If a line in the entries below includes "each", show that line.

━━━━━ Task material

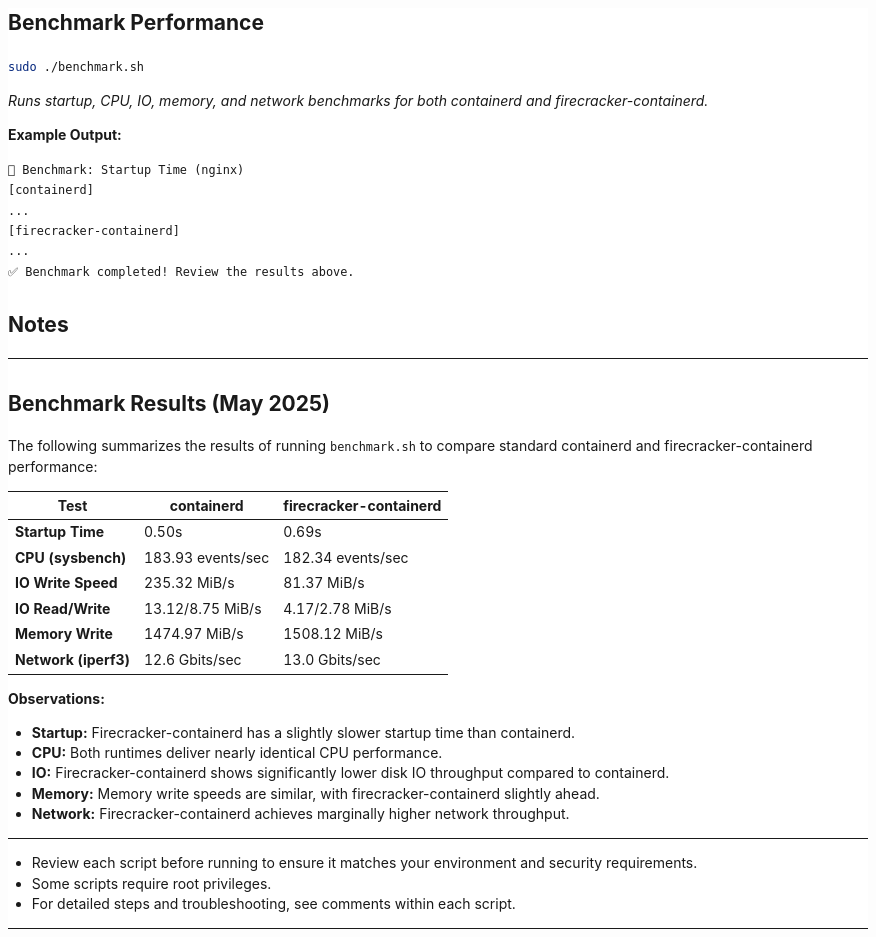 
## Benchmark Performance

```bash
sudo ./benchmark.sh
```
_Runs startup, CPU, IO, memory, and network benchmarks for both containerd and firecracker-containerd._

**Example Output:**
```
🚀 Benchmark: Startup Time (nginx)
[containerd]
...
[firecracker-containerd]
...
✅ Benchmark completed! Review the results above.
```



## Notes

---

## Benchmark Results (May 2025)

The following summarizes the results of running `benchmark.sh` to compare standard containerd and firecracker-containerd performance:

| Test                | containerd                | firecracker-containerd      |
|---------------------|--------------------------|----------------------------|
| **Startup Time**    | 0.50s                    | 0.69s                      |
| **CPU (sysbench)**  | 183.93 events/sec        | 182.34 events/sec          |
| **IO Write Speed**  | 235.32 MiB/s             | 81.37 MiB/s                |
| **IO Read/Write**   | 13.12/8.75 MiB/s         | 4.17/2.78 MiB/s            |
| **Memory Write**    | 1474.97 MiB/s            | 1508.12 MiB/s              |
| **Network (iperf3)**| 12.6 Gbits/sec           | 13.0 Gbits/sec             |

**Observations:**
- **Startup:** Firecracker-containerd has a slightly slower startup time than containerd.
- **CPU:** Both runtimes deliver nearly identical CPU performance.
- **IO:** Firecracker-containerd shows significantly lower disk IO throughput compared to containerd.
- **Memory:** Memory write speeds are similar, with firecracker-containerd slightly ahead.
- **Network:** Firecracker-containerd achieves marginally higher network throughput.

---
- Review each script before running to ensure it matches your environment and security requirements.
- Some scripts require root privileges.
- For detailed steps and troubleshooting, see comments within each script.

---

━━━━━━━━━━

> [Solution]
- Review each script before running to ensure it matches your environment and security requirements.
- For detailed steps and troubleshooting, see comments within each script.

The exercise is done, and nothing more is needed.